**Problem**
Return each line of the data below exactly, omitting any pictures.

-------- Materials provided --------

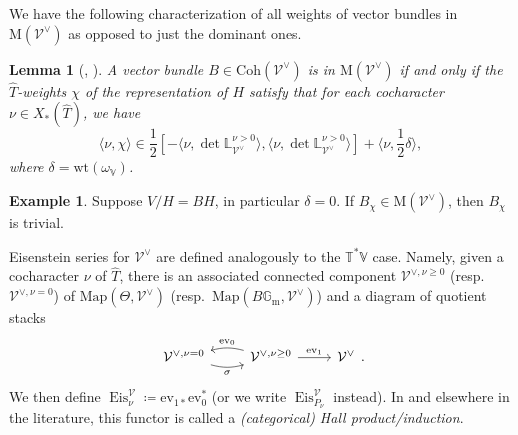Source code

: \documentclass{amsart}
\newtheorem{lemma}[theorem]{Lemma}
\theoremstyle{definition}
\newtheorem{example}[theorem]{Example}
\theoremstyle{remark}
\numberwithin{equation}{section}
\newcommand{\mc}{\mathcal}
\newcommand{\Gm}{{\mathbb{G}_{\mathrm{m}}}}
\newcommand{\wh}{\widehat}
\DeclareMathOperator{\Eis}{\mathrm{Eis}}
\newcommand{\Coh}{\mathrm{Coh}}
\newcommand{\V}{\mathbb{V}}
\newcommand{\T}{\mathbb{T}}
\renewcommand{\L}{\mathbb{L}}
\newcommand{\Map}{\mathrm{Map}}
\newcommand{\ev}{\mathrm{ev}}
\newcommand{\wt}{\mathrm{wt}}
\newcommand{\M}{\mathrm{M}}
\begin{document}
We have the following characterization of all weights of vector bundles in $\M(\mc{V}^{\vee})$ as opposed to just the dominant ones.
\begin{lemma}[{\cite[Lemma 2.34]{PTqBPSsymquiverswithpotential}, \cite[Lemma 2.9]{HalpernLeistnerSam}}]{\label{lem: magicvbweightcharacterization}}
A vector bundle $B \in \Coh(\mc{V}^{\vee})$ is in $\M(\mc{V}^{\vee})$ if and only if the $\wh T$-weights $\chi$ of the representation of $H$ satisfy that for each cocharacter $\nu \in X_{\ast}(\wh T)$, we have
\begin{equation}\label{eq: MagicAllWeights}
    \langle \nu, \chi \rangle \in \frac{1}{2}\left[ -\langle\nu , \det \L^{\nu > 0}_{\mc{V}^{\vee}} \rangle,   \langle \nu, \det \L^{\nu > 0}_{\mc{V}^{\vee}} \rangle \right] + \langle \nu, \frac{1}{2}\delta \rangle,
\end{equation}
where $\delta =  \wt(\omega_{\V})$. 
\end{lemma}

\begin{example}\label{ex: MagicCategoryExample}
Suppose $V/H=BH$, in particular $\delta=0$. If $B_\chi\in \M(\mc V^\vee)$, then $B_\chi$ is trivial. 
\end{example}

Eisenstein series for $\mc{V}^{\vee}$ are defined analogously to the $\T^{\ast}\V$ case. Namely, given a cocharacter $\nu$ of $\wh{T}$, there is an associated connected component $\mc{V}^{\vee, \nu \geq 0}$ (resp.~$\mc{V}^{\vee, \nu = 0}$) of $\Map(\Theta, \mc{V}^{\vee})$ (resp.~$\Map(B\Gm, \mc{V}^{\vee})$) and a diagram of quotient stacks
    \begin{equation*}
    \begin{tikzcd}
        \mc{V}^{\vee, \nu = 0} \arrow[r, swap, bend right=15, "{\sigma}"] & \mc{V}^{\vee, \nu \geq 0} \arrow[r, "{\ev_1}"] \arrow[l,swap, bend right=15, "{\ev_0}"] & \mc{V}^{\vee}
    \end{tikzcd}.
\end{equation*}
We then define $\Eis^{\mc{V}}_{\nu} \coloneq \ev_{1 \ast}\ev^{\ast}_0$ (or we write $\Eis^{\mc V}_{P_\nu}$ instead). In \cite{PTDolbeault} and elsewhere in the literature, this functor is called a \emph{(categorical) Hall product/induction}.
\end{document}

--------

**Written response**
Source code

: \documentclass{amsart}
\newtheorem{lemma}[theorem]{Lemma}
\theoremstyle{definition}
\newtheorem{example}[theorem]{Example}
\theoremstyle{remark}
\numberwithin{equation}{section}
\newcommand{\mc}{\mathcal}
\newcommand{\Gm}{{\mathbb{G}_{\mathrm{m}}}}
\newcommand{\wh}{\widehat}
\DeclareMathOperator{\Eis}{\mathrm{Eis}}
\newcommand{\Coh}{\mathrm{Coh}}
\newcommand{\V}{\mathbb{V}}
\newcommand{\T}{\mathbb{T}}
\renewcommand{\L}{\mathbb{L}}
\newcommand{\Map}{\mathrm{Map}}
\newcommand{\ev}{\mathrm{ev}}
\newcommand{\wt}{\mathrm{wt}}
\newcommand{\M}{\mathrm{M}}
\begin{document}
We have the following characterization of all weights of vector bundles in $\M(\mc{V}^{\vee})$ as opposed to just the dominant ones.
\begin{lemma}[{\cite[Lemma 2.34]{PTqBPSsymquiverswithpotential}, \cite[Lemma 2.9]{HalpernLeistnerSam}}]{\label{lem: magicvbweightcharacterization}}
A vector bundle $B \in \Coh(\mc{V}^{\vee})$ is in $\M(\mc{V}^{\vee})$ if and only if the $\wh T$-weights $\chi$ of the representation of $H$ satisfy that for each cocharacter $\nu \in X_{\ast}(\wh T)$, we have
\begin{equation}\label{eq: MagicAllWeights}
    \langle \nu, \chi \rangle \in \frac{1}{2}\left[ -\langle\nu , \det \L^{\nu > 0}_{\mc{V}^{\vee}} \rangle,   \langle \nu, \det \L^{\nu > 0}_{\mc{V}^{\vee}} \rangle \right] + \langle \nu, \frac{1}{2}\delta \rangle,
\end{equation}
where $\delta =  \wt(\omega_{\V})$. 
\end{lemma}

\begin{example}\label{ex: MagicCategoryExample}
Suppose $V/H=BH$, in particular $\delta=0$. If $B_\chi\in \M(\mc V^\vee)$, then $B_\chi$ is trivial. 
\end{example}

Eisenstein series for $\mc{V}^{\vee}$ are defined analogously to the $\T^{\ast}\V$ case. Namely, given a cocharacter $\nu$ of $\wh{T}$, there is an associated connected component $\mc{V}^{\vee, \nu \geq 0}$ (resp.~$\mc{V}^{\vee, \nu = 0}$) of $\Map(\Theta, \mc{V}^{\vee})$ (resp.~$\Map(B\Gm, \mc{V}^{\vee})$) and a diagram of quotient stacks
    \begin{equation*}
    \begin{tikzcd}
        \mc{V}^{\vee, \nu = 0} \arrow[r, swap, bend right=15, "{\sigma}"] & \mc{V}^{\vee, \nu \geq 0} \arrow[r, "{\ev_1}"] \arrow[l,swap, bend right=15, "{\ev_0}"] & \mc{V}^{\vee}
    \end{tikzcd}.
\end{equation*}
We then define $\Eis^{\mc{V}}_{\nu} \coloneq \ev_{1 \ast}\ev^{\ast}_0$ (or we write $\Eis^{\mc V}_{P_\nu}$ instead). In \cite{PTDolbeault} and elsewhere in the literature, this functor is called a \emph{(categorical) Hall product/induction}.
\end{document}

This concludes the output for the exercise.